Dec 12, 2010, 11:17:21 AM12/12/10

to

On Dec 12, 7:57 am, Ian Bush <please@dont_email_me.at.all> wrote:

>
> (Talking to myself as usual ...)
>
> D'oh, and of course the OP was using CPU_TIME to measure the time in Fortran, but
> (as I understand it) wall time for the other two, a mistake I'm always making ...

It is not a mistake. If you just read what I wrote.

I knew the difference. I showed the result for both wall time and
CPUTIME on my second post.

In theory, these should be the same on single user PC with nothing
else running. But these
days, with multithreading and multicores all over the place, CPUTIME
is not as clear in meaning as it used to be.

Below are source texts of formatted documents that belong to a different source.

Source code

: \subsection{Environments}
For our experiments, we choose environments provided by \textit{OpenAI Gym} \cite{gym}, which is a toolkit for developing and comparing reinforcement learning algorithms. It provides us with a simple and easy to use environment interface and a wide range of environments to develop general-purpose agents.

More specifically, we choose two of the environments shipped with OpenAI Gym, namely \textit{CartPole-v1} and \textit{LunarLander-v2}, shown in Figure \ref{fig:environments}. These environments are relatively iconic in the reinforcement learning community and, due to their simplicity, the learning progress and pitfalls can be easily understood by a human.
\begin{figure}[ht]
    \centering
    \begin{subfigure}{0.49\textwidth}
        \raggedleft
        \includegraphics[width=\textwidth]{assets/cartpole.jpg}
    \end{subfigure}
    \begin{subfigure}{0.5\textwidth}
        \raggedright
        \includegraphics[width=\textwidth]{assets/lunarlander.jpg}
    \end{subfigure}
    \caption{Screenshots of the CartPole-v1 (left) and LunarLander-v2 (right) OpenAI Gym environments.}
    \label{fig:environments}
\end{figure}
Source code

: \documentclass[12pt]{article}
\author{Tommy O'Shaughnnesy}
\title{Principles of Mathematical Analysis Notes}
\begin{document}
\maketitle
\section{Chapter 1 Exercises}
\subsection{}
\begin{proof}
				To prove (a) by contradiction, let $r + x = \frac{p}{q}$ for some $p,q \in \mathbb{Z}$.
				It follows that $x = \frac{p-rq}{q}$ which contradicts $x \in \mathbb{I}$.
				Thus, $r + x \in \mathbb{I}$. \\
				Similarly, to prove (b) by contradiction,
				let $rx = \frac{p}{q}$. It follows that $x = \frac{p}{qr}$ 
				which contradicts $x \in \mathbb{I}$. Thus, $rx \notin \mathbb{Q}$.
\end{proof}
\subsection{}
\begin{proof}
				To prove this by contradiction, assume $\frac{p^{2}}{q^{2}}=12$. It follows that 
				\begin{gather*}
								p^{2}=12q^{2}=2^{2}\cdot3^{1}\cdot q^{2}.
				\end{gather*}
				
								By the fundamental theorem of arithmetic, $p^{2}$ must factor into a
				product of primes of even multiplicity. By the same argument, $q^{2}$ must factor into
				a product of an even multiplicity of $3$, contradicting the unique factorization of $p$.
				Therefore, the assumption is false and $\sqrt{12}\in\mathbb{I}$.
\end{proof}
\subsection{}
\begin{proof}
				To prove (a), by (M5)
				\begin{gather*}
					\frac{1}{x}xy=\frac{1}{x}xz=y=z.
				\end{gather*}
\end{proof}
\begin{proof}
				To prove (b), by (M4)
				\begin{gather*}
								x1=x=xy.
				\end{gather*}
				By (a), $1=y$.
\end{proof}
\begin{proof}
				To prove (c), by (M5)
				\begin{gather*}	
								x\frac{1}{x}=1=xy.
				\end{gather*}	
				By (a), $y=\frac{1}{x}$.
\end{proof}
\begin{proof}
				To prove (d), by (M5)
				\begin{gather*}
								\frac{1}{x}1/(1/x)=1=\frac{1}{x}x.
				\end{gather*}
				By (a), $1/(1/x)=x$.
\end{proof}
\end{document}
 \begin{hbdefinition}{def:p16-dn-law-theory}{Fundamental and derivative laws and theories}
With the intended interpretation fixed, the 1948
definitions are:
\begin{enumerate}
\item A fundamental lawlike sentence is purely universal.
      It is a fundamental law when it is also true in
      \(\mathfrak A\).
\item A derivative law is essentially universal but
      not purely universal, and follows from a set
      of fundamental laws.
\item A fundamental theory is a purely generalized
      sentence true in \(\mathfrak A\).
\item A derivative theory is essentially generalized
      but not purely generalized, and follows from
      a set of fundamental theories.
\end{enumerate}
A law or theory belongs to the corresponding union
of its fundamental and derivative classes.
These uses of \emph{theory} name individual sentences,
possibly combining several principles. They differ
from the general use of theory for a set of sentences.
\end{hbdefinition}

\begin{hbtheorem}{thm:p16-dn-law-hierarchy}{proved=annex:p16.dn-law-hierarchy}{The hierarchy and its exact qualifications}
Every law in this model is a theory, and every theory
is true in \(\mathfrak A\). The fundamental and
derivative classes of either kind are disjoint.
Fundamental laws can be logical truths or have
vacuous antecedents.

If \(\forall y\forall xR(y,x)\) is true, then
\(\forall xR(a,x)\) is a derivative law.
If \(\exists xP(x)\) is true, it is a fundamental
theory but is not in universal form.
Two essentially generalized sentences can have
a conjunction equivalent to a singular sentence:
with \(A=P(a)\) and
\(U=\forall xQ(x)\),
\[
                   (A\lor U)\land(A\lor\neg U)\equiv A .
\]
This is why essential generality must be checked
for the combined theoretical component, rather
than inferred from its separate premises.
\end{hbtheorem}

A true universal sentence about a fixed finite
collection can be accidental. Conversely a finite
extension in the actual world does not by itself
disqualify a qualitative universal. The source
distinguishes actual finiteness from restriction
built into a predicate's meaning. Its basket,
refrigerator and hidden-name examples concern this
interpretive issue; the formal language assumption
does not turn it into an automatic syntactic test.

> So even if he is using a multithreaded BLAS from Fortran he's not comparing like
> with like.
>
> To the OP - if you measure the wall time for Fortran what do you get?
>
> Ian

I am the OP again. Here is Fortran code with elapsed time. I found
couple of lines of code on the net that does elapsed time on fortran
and used it, here is the result:

--------------------------

program t2
implicit none
REAL time_begin, time_end
integer, parameter :: n=1000;
REAL(8) :: a(n,n), b(n,n), c(n,n)
integer, parameter :: m = 100
integer :: i

real etime ! Declare the type of etime()
real elapsed(2) ! For receiving user and system time
real total ! For receiving total time

call RANDOM_NUMBER(a)
call RANDOM_NUMBER(b)
call cpu_time(time_begin)
do i = 1,m
a(1,1) = a(1,1) + 0.1
c = MATMUL(a,b)
enddo

call cpu_time(time_end)
total = etime(elapsed)

PRINT *, 'Time, MATMUL: ',time_end-time_begin

print *, 'End: total=', total, ' user=', elapsed(1),' system=',
elapsed(2)

$ gfortran -O3 -ffast-math -funroll-loops t2.f90 /usr/lib/
liblapack.a /usr/lib/libblas.a
$ ./a.exe
Time, MATMUL: 93.974998
End: total= 94.053001 user= 94.037399 system= 1.55999996E-02

------------------------------------------------------------

-- the OP

Ian Bush

unread,

Dec 12, 2010, 12:07:55 PM12/12/10

to

Nasser M. Abbasi wrote:
> On Dec 12, 7:57 am, Ian Bush <please@dont_email_me.at.all> wrote:
>
>> (Talking to myself as usual ...)
>>
>> D'oh, and of course the OP was using CPU_TIME to measure the time in Fortran, but
>> (as I understand it) wall time for the other two, a mistake I'm always making ...
>
> It is not a mistake. If you just read what I wrote.
>
> I knew the difference. I showed the result for both wall time and
> CPUTIME on my second post.

No - I was referring to my mistake - what I always forget is that typically CPU_TIME adds
up time across the threads. Which is a great way of showing no parallel speed up, and
that's the mistake I always forget ...

>
> In theory, these should be the same on single user PC with nothing
> else running. But these
> days, with multithreading and multicores all over the place, CPUTIME
> is not as clear in meaning as it used to be.

Agreed.

>
>> So even if he is using a multithreaded BLAS from Fortran he's not comparing like
>> with like.
>>
>> To the OP - if you measure the wall time for Fortran what do you get?
>>
>> Ian
>
> I am the OP again. Here is Fortran code with elapsed time. I found
> couple of lines of code on the net that does elapsed time on fortran
> and used it,

Look up system_clock or date_and_time, those are the standard fortran ways.

OK - so my theory is

1) The Fortran code is not multi-threaded, while the others are
2) The libraries used by Mathematica and MATLAB are much more optimised
than the one you are linking to your Fortran program.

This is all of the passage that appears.